A) Diabetic ketoacidosis (DKA)
B) Hyperosmolar hyperglycemic syndrome (HHS)
C) Somogyi effect
D) Dawn phenomenon
B) Hyperosmolar hyperglycemic syndrome (HHS)
Rationale: The absence of ketones combined with extremely high blood glucose and neurological symptoms is consistent with HHS.
D.S. is a 45-year-old construction worker admitted to the emergency department after falling from a scaffold. He sustained a closed, comminuted fracture of the left tibia and is placed in Buck's traction. D.S. has a history of hypertension controlled with medication and no known allergies.
Subjective Data:
Reports severe pain in his left leg rated 8/10
States the pain worsens with movement
Complains of numbness and tingling in his left foot
Objective Data:
BP: 138/84 mmHg, HR: 90 bpm, RR: 18/min, Temp: 99.0°F
Left lower extremity is pale and cool to touch
Dorsalis pedis pulse is weak and difficult to palpate
Capillary refill in the left foot is greater than 4 seconds
Questions:
1. Based on D.S.'s assessment, what is the priority nursing action?

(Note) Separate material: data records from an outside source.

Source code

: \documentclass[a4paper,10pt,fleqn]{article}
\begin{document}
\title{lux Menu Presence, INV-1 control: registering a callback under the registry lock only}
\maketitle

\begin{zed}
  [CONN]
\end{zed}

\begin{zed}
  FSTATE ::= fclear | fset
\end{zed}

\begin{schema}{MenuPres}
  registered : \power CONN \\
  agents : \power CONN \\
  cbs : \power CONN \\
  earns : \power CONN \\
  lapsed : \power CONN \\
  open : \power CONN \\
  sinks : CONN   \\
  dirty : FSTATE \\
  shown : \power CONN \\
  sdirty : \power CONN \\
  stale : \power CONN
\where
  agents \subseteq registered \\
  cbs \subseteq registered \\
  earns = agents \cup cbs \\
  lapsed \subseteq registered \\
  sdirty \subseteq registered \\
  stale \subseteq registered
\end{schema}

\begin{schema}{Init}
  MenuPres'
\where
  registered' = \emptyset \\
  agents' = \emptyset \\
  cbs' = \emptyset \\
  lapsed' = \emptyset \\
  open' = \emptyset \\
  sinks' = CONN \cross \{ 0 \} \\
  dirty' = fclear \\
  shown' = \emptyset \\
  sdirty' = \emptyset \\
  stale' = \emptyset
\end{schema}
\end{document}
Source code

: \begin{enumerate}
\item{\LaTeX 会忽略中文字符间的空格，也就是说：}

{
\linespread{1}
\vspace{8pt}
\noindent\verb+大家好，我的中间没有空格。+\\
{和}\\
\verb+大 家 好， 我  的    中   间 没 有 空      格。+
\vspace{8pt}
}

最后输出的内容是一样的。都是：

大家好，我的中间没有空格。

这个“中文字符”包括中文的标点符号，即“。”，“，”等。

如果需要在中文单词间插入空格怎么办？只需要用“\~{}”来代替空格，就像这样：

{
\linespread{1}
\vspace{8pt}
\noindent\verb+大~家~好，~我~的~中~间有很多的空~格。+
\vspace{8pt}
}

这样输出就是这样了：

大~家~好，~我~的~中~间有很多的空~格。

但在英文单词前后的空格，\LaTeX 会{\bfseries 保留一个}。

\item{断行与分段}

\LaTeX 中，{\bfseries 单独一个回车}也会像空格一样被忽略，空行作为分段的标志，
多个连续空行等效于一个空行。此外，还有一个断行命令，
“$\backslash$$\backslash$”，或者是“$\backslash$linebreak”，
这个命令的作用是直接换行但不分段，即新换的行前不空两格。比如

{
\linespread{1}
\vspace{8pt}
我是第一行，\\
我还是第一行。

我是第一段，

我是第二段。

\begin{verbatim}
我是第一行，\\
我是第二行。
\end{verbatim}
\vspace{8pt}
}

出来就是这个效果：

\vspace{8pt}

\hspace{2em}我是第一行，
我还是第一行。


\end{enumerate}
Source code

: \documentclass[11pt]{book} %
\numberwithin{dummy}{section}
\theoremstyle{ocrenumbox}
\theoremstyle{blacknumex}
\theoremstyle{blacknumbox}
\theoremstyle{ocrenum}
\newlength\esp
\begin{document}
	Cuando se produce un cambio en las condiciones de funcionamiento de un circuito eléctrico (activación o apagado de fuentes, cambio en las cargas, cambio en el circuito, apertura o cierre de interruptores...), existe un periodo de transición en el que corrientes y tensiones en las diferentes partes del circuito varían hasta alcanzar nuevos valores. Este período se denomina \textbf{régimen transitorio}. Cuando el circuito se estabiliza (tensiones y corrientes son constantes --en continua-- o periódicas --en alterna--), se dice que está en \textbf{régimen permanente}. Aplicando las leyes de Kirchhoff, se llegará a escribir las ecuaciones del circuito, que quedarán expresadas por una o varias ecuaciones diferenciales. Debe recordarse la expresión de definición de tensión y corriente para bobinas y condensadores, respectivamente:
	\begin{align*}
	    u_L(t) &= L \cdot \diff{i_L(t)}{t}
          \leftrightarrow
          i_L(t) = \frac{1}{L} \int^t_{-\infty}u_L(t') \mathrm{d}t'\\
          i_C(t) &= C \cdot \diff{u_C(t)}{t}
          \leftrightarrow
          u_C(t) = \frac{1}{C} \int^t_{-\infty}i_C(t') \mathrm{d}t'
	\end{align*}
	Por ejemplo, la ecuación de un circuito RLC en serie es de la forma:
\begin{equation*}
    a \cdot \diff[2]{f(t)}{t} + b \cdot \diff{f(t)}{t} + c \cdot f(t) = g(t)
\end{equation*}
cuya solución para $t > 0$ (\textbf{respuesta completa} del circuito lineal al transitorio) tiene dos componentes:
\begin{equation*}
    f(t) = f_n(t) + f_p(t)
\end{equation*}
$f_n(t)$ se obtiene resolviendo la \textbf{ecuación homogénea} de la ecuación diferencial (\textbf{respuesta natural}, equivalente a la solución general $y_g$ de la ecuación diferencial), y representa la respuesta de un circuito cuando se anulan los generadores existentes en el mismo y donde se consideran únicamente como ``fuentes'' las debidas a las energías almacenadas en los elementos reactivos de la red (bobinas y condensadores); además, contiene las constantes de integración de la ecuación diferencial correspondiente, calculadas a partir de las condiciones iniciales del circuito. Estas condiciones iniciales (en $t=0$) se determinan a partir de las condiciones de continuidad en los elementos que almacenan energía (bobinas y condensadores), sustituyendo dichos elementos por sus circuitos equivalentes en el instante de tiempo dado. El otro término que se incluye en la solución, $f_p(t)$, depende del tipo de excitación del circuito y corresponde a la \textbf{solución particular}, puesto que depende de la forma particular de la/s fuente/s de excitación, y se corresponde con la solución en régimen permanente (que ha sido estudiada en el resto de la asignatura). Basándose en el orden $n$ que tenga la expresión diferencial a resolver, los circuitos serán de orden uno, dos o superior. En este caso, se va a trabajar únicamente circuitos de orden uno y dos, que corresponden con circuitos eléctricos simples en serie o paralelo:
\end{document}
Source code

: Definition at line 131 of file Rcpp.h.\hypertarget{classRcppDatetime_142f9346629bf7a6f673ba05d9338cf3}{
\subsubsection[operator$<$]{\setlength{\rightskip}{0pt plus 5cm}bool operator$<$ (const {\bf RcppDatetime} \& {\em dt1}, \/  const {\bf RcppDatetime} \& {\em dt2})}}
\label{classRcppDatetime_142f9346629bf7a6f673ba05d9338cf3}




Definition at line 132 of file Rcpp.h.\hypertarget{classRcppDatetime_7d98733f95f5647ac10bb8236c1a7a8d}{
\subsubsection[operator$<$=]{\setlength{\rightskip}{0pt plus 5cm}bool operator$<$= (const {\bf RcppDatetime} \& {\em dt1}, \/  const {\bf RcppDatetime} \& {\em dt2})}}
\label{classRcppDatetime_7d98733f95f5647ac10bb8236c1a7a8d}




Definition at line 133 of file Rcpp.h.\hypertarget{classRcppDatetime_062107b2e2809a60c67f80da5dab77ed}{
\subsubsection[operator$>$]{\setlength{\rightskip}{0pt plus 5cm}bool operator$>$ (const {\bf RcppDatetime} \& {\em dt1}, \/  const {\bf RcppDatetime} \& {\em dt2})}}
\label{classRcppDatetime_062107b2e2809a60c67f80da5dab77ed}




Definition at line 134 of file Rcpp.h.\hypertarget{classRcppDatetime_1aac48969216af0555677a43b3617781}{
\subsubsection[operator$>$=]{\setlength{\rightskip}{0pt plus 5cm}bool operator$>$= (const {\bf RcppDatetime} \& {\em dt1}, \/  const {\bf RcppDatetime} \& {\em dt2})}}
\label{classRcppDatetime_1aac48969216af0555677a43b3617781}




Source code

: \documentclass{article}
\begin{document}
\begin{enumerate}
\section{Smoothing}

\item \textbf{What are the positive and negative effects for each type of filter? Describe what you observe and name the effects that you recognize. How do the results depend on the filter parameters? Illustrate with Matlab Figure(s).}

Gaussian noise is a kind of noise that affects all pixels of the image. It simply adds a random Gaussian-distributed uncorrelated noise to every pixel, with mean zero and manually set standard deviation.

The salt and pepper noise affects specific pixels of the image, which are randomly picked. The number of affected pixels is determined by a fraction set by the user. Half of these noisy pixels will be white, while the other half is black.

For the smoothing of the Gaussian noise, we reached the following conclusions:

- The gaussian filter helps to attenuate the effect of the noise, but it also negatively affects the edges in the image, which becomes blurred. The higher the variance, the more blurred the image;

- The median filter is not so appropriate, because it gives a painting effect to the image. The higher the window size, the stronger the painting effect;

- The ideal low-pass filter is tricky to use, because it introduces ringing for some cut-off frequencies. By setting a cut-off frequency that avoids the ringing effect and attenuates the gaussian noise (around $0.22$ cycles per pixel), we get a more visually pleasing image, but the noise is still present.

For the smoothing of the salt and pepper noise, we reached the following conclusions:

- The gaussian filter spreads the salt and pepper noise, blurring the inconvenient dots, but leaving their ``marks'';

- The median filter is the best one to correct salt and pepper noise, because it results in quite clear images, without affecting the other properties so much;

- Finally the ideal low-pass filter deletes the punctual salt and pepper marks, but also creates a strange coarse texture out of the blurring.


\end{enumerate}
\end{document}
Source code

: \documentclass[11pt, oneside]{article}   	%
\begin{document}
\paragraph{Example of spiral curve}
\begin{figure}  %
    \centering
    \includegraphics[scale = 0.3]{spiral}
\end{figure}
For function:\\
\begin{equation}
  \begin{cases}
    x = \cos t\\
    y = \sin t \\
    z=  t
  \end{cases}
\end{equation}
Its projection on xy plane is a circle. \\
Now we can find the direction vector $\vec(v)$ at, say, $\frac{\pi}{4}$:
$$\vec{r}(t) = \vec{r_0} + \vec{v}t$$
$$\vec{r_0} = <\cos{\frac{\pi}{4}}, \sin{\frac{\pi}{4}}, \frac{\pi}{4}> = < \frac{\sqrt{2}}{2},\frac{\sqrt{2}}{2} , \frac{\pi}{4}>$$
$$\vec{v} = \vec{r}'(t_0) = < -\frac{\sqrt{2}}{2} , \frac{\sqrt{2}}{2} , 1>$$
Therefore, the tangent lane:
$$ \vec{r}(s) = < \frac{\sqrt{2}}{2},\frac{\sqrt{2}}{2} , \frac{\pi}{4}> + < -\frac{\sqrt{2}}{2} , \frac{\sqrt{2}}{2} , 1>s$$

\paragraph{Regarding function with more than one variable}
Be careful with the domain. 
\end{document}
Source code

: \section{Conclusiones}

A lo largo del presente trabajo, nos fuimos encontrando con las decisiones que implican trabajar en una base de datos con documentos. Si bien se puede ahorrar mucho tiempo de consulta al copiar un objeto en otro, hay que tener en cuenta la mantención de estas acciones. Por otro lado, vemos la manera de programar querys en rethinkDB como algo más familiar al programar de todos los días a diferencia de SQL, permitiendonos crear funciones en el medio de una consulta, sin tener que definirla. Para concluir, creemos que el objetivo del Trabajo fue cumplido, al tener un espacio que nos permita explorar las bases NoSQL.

A) Administer prescribed pain medication
B) Apply warm compresses to improve circulation
C) Notify the healthcare provider immediately
D) Reposition the Buck's traction to improve alignment
C) Notify the healthcare provider immediately
Rationale: The pale, cool extremity with weak pulses and delayed capillary refill indicates potential compartment syndrome, a medical emergency that requires immediate intervention to prevent permanent damage.
A 52-year-old male patient presents to the emergency department with complaints of severe upper abdominal pain that radiates to his back. He describes the pain as sharp and constant. He reports nausea, vomiting, and a recent binge drinking episode. On assessment, his abdomen is tender to palpation, with hypoactive bowel sounds. His vital signs are as follows:
Temperature: 38.3°C (100.9°F)
Heart rate: 110 bpm
Respiratory rate: 24/min
Blood pressure: 98/60 mmHg
Oxygen saturation: 94% on room air
Laboratory results reveal:
Amylase: 650 U/L (Normal: 23-85 U/L)
Lipase: 1,200 U/L (Normal: 0-160 U/L)
WBC count: 16,000/mm³ (Normal: 4,500-11,000/mm³)
Glucose: 210 mg/dL (Normal: 70-110 mg/dL)
Question:
Based on the patient’s presentation and laboratory results, which nursing intervention is the priority?
A. Administer intravenous (IV) fluids and initiate NPO (nothing by mouth) status
B. Administer oral acetaminophen for pain management
C. Encourage the patient to drink clear fluids to stay hydrated
D. Provide a low-fat diet to reduce pancreatic stimulation
A. Administer intravenous (IV) fluids and initiate NPO (nothing by mouth) status
Rationale:
This patient’s symptoms and lab results are consistent with acute pancreatitis, a serious inflammatory condition of the pancreas. Priority nursing interventions focus on stabilizing the patient’s hemodynamic status and reducing pancreatic stimulation.